I poveri invitati d'onore alla Messa per Giovanni Paolo II
OSSERVATORE ROMANO
Evangelicamente il “posto d’onore” lo hanno avuto loro - i più poveri - e non poteva essere altrimenti nella messa celebrata da Papa Francesco lunedì mattina, 18 maggio, per ricordare san Giovanni Paolo II a cento anni dalla nascita. Sì, sono proprio loro, i poveri, “corpo diplomatico speciale” accreditato presso i Papi, a testimoniare, con la loro stessa presenza, la forza spirituale - e anche sociale - di una celebrazione che fa memoria per vivere l’oggi e costruire il futuro.
Prima della messa hanno chiesto di confessarsi, «sennò non me la sento di partecipare e fare la comunione» confida, con un filo di voce, un giovane uomo assistito al “Dono di Maria”, la casa di accoglienza che Papa Wojtyła volle affidare a madre Teresa in Vaticano. E forse proprio nel gesto e nelle parole di quest’uomo - sbrigativamente etichettato come “povero” - si riconosce il senso della celebrazione e persino l’icona della meditazione suggerita da Francesco nell’omelia.
Una meditazione profondamente vissuta che già Papa Bergoglio ha iniziato a proporre, a condividere, prima della messa. Con il passo lento della preghiera Francesco, qualche minuto prima delle 7, ha camminato - da solo - verso l’altare che è poi la tomba di Karol Wojtyła. Accarezzando con lo sguardo la Porta Santa e la Pietà di Michelangelo. Le voci di un coro “colorato” dalle vesti di diverse congregazioni religiose femminile hanno scandito il suo passo.

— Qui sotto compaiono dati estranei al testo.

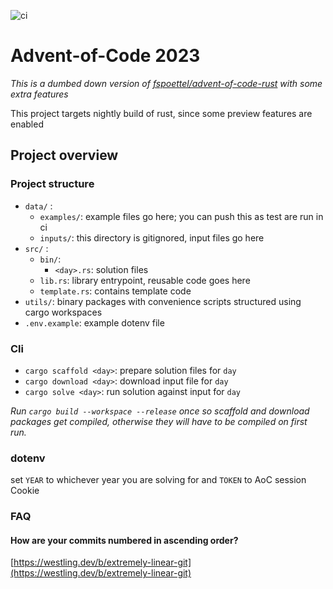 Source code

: ![ci](https://github.com/janezicmatej/aoc2023/actions/workflows/ci.yml/badge.svg)
# Advent-of-Code 2023
*This is a dumbed down version of [fspoettel/advent-of-code-rust](https://github.com/fspoettel/advent-of-code-rust) with some extra features*

This project targets nightly build of rust, since some preview features are enabled

## Project overview

### Project structure
- `data/` :
    - `examples/`: example files go here; you can push this as test are run in ci
    - `inputs/`: this directory is gitignored, input files go here
- `src/` :
    - `bin/`:
        - `<day>.rs`: solution files 
    - `lib.rs`: library entrypoint, reusable code goes here
    - `template.rs`: contains template code
- `utils/`: binary packages with convenience scripts structured using cargo workspaces
- `.env.example`: example dotenv file

### Cli
- `cargo scaffold <day>`: prepare solution files for `day`
- `cargo download <day>`: download input file for `day`
- `cargo solve <day>`: run solution against input for `day`

*Run `cargo build --workspace --release` once so scaffold and download packages get compiled, otherwise they will have to be compiled on first run.*

### dotenv

set `YEAR` to whichever year you are solving for and `TOKEN` to AoC session Cookie

### FAQ

#### How are your commits numbered in ascending order?
[https://westling.dev/b/extremely-linear-git](https://westling.dev/b/extremely-linear-git)
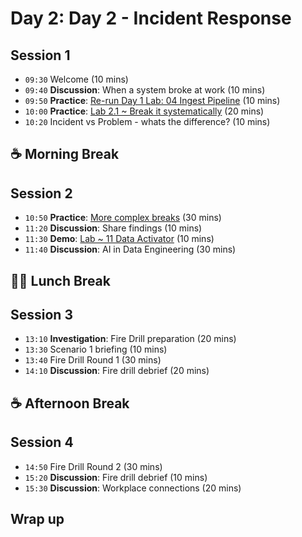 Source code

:# Day 2: Day 2 - Incident Response

## Session 1
- `09:30` Welcome (10 mins)
- `09:40` **Discussion**: When a system broke at work (10 mins)
- `09:50` **Practice**: [Re-run Day 1 Lab: 04 Ingest Pipeline](../labs/04-ingest-pipeline.md) (10 mins)
- `10:00` **Practice**: [Lab 2.1 ~ Break it systematically](../day2/breaking-things.md) (20 mins)
- `10:20` Incident vs Problem - whats the difference? (10 mins)

## ☕ Morning Break

## Session 2

- `10:50` **Practice**: [More complex breaks](../day2/complex-breaking.md) (30 mins)
- `11:20` **Discussion**: Share findings (10 mins)
- `11:30` **Demo**: [Lab ~ 11 Data Activator](../labs/11-data-activator.md) (10 mins)
- `11:40` **Discussion**: AI in Data Engineering (30 mins)

## 🥪🥤 Lunch Break

## Session 3

- `13:10` **Investigation**: Fire Drill preparation (20 mins)
- `13:30` Scenario 1 briefing (10 mins)
- `13:40` Fire Drill Round 1 (30 mins)
- `14:10` **Discussion**: Fire drill debrief (20 mins)

## ☕ Afternoon Break

## Session 4

- `14:50` Fire Drill Round 2 (30 mins)
- `15:20` **Discussion**: Fire drill debrief (10 mins)
- `15:30` **Discussion**: Workplace connections (20 mins)

## Wrap up



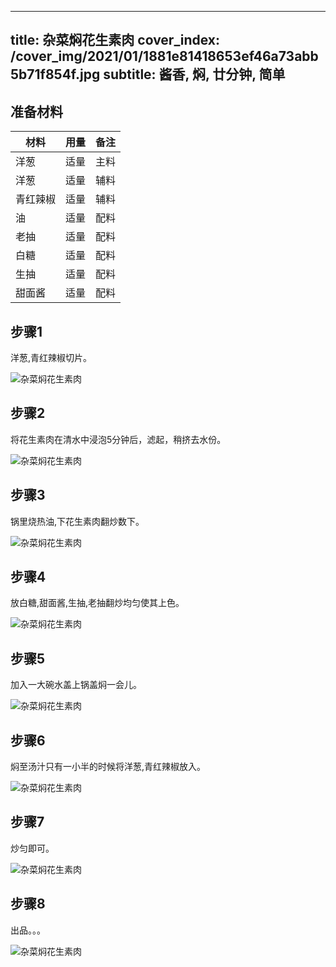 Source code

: 
---
title: 杂菜焖花生素肉
cover_index: /cover_img/2021/01/1881e81418653ef46a73abb5b71f854f.jpg
subtitle: 酱香, 焖, 廿分钟, 简单
---

## 准备材料

| 材料     | 用量 | 备注|
| ------- | ----- | --- |
| 洋葱 | 适量| 主料 |
| 洋葱 | 适量| 辅料 |
| 青红辣椒 | 适量| 辅料 |
| 油 | 适量| 配料 |
| 老抽 | 适量| 配料 |
| 白糖 | 适量| 配料 |
| 生抽 | 适量| 配料 |
| 甜面酱 | 适量| 配料 |

## 步骤1

洋葱,青红辣椒切片。

![杂菜焖花生素肉](https://i8.meishichina.com/attachment/recipe/201010/201010142140440.jpg?x-oss-process=style/p320) 

## 步骤2

将花生素肉在清水中浸泡5分钟后，滤起，稍挤去水份。

![杂菜焖花生素肉](https://i8.meishichina.com/attachment/recipe/201010/201010142141049.jpg?x-oss-process=style/p320) 

## 步骤3

锅里烧热油,下花生素肉翻炒数下。

![杂菜焖花生素肉](https://i8.meishichina.com/attachment/recipe/201010/201010142141315.jpg?x-oss-process=style/p320) 

## 步骤4

放白糖,甜面酱,生抽,老抽翻炒均匀使其上色。

![杂菜焖花生素肉](https://i8.meishichina.com/attachment/recipe/201010/201010142142001.jpg?x-oss-process=style/p320) 

## 步骤5

加入一大碗水盖上锅盖焖一会儿。

![杂菜焖花生素肉](https://i8.meishichina.com/attachment/recipe/201010/201010142142351.jpg?x-oss-process=style/p320) 

## 步骤6

焖至汤汁只有一小半的时候将洋葱,青红辣椒放入。

![杂菜焖花生素肉](https://i8.meishichina.com/attachment/recipe/201010/201010142143041.jpg?x-oss-process=style/p320) 

## 步骤7

炒匀即可。

![杂菜焖花生素肉](https://i8.meishichina.com/attachment/recipe/201010/201010142143225.jpg?x-oss-process=style/p320) 

## 步骤8

出品。。。

![杂菜焖花生素肉](https://i8.meishichina.com/attachment/recipe/201010/201010142143402.jpg?x-oss-process=style/p320) 

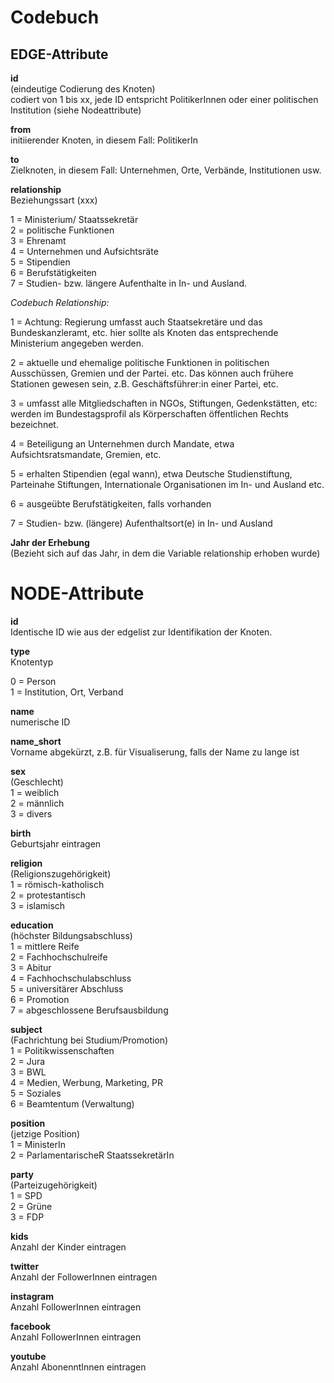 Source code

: # Codebuch #

## EDGE-Attribute

**id**  
(eindeutige Codierung des Knoten)   
codiert von 1 bis xx, jede ID entspricht PolitikerInnen oder einer politischen Institution (siehe Nodeattribute)

**from**    
initiierender Knoten, in diesem Fall: PolitikerIn

**to**   
Zielknoten, in diesem Fall: Unternehmen, Orte, Verbände, Institutionen usw.




**relationship**  
Beziehungssart (xxx)

1 = Ministerium/ Staatssekretär    
2 = politische Funktionen     
3 = Ehrenamt		    
4 = Unternehmen und Aufsichtsräte        
5 = Stipendien	         
6 = Berufstätigkeiten	             
7 = Studien- bzw. längere Aufenthalte in In- und Ausland.




*Codebuch Relationship:*

1 = Achtung: Regierung umfasst auch Staatsekretäre und das Bundeskanzleramt, etc. hier sollte als Knoten das entsprechende Ministerium angegeben werden.       

2 = aktuelle und ehemalige politische Funktionen in politischen Ausschüssen, Gremien und der Partei. etc. Das können auch frühere Stationen gewesen sein, z.B. Geschäftsführer:in einer Partei, etc.

3 = umfasst alle Mitgliedschaften in NGOs, Stiftungen, Gedenkstätten, etc: werden im Bundestagsprofil als Körperschaften öffentlichen Rechts bezeichnet.

4 = Beteiligung an Unternehmen durch Mandate, etwa Aufsichtsratsmandate, Gremien, etc.

5 = erhalten Stipendien (egal wann), etwa Deutsche Studienstiftung, Parteinahe Stiftungen, Internationale Organisationen im In- und Ausland etc.

6 = ausgeübte Berufstätigkeiten, falls vorhanden

7 = Studien- bzw. (längere) Aufenthaltsort(e) in In- und Ausland


**Jahr der Erhebung**    
(Bezieht sich auf das Jahr, in dem die Variable relationship erhoben wurde)





# NODE-Attribute  
  
**id**  
Identische ID wie aus der edgelist zur Identifikation der Knoten. 


**type**   
Knotentyp 

0 = Person   
1 = Institution, Ort, Verband

**name**      
numerische ID

**name_short**     
Vorname abgekürzt, z.B. für Visualiserung, falls der Name zu lange ist

**sex**    
(Geschlecht)   
1 = weiblich  
2 = männlich  
3 = divers

**birth**    
Geburtsjahr eintragen


**religion**   
(Religionszugehörigkeit)      
1 = römisch-katholisch   
2 = protestantisch   
3 = islamisch    



**education**    
(höchster Bildungsabschluss)    
1 = mittlere Reife   
2 = Fachhochschulreife   
3 = Abitur    
4 = Fachhochschulabschluss  
5 = universitärer Abschluss   
6 = Promotion   
7 = abgeschlossene Berufsausbildung    



**subject**   
(Fachrichtung bei Studium/Promotion)   
1 = Politikwissenschaften   
2 = Jura     
3 = BWL    
4 = Medien, Werbung, Marketing, PR  
5 = Soziales     
6 = Beamtentum (Verwaltung)   
   



**position**       
(jetzige Position)   
1 = MinisterIn    
2 = ParlamentarischeR StaatssekretärIn  


**party**     
(Parteizugehörigkeit)   
1 = SPD   
2 = Grüne    
3 = FDP     
    



**kids**     
Anzahl der Kinder eintragen


**twitter**   
Anzahl der FollowerInnen eintragen


**instagram**   
Anzahl FollowerInnen eintragen


**facebook**   
Anzahl FollowerInnen eintragen


**youtube**   
Anzahl AbonenntInnen eintragen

Ad attenderlo, accanto all’altare, per concelebrare c’erano i cardinali Angelo Comastri, arciprete della basilica Vaticana, e Konrad Krajewski - cerimoniere pontificio con Giovanni Paolo II - e gli arcivescovi Jan Romeo Pawłowski, delegato per le Rappresentanze pontificie, e Piero Marini, che per diciotto anni è stato accanto a Karol Wojtyła come maestro delle Celebrazioni liturgiche pontificie. Con loro anche dodici sacerdoti.
Nella colletta Francesco ha pregato «Dio, ricco di misericordia», che ha chiamato «il santo Giovanni Paolo II Papa a guidare l’intera Chiesa», perché conceda a noi, «forti del suo insegnamento, di aprire con fiducia i nostri cuori alla grazia salvifica di Cristo, unico Redentore dell’uomo». E, al termine della messa, ha nuovamente pregato Dio di suscitare in tutti «la fiamma di carità che alimentò incessantemente la vita di san Giovanni Paolo II Papa» e «lo spinse a consumarsi» per la Chiesa. Infine, dopo la benedizione, è stata intonata l’antifona mariana Regina Caeli.
Proprio la sobrietà e l’essenzialità spirituale della celebrazione hanno dato l’opportunità di viverla fino in fondo. Nessuna distrazione ha fatto perdere di vista l’essenziale. Tanto che fare un elenco dei presenti - oltretutto fortemente limitato dalle disposizioni per contenere la diffusione del coronavirus - sarebbe quasi sciupare il valore di questa giornata “eucaristica” di rilancio della memoria. E non era certo neppure il momento di chiedere o condividere un ricordo, neppure a mo’ di intervista prima o dopo la messa. Ha prevalso la preghiera. Il silenzio.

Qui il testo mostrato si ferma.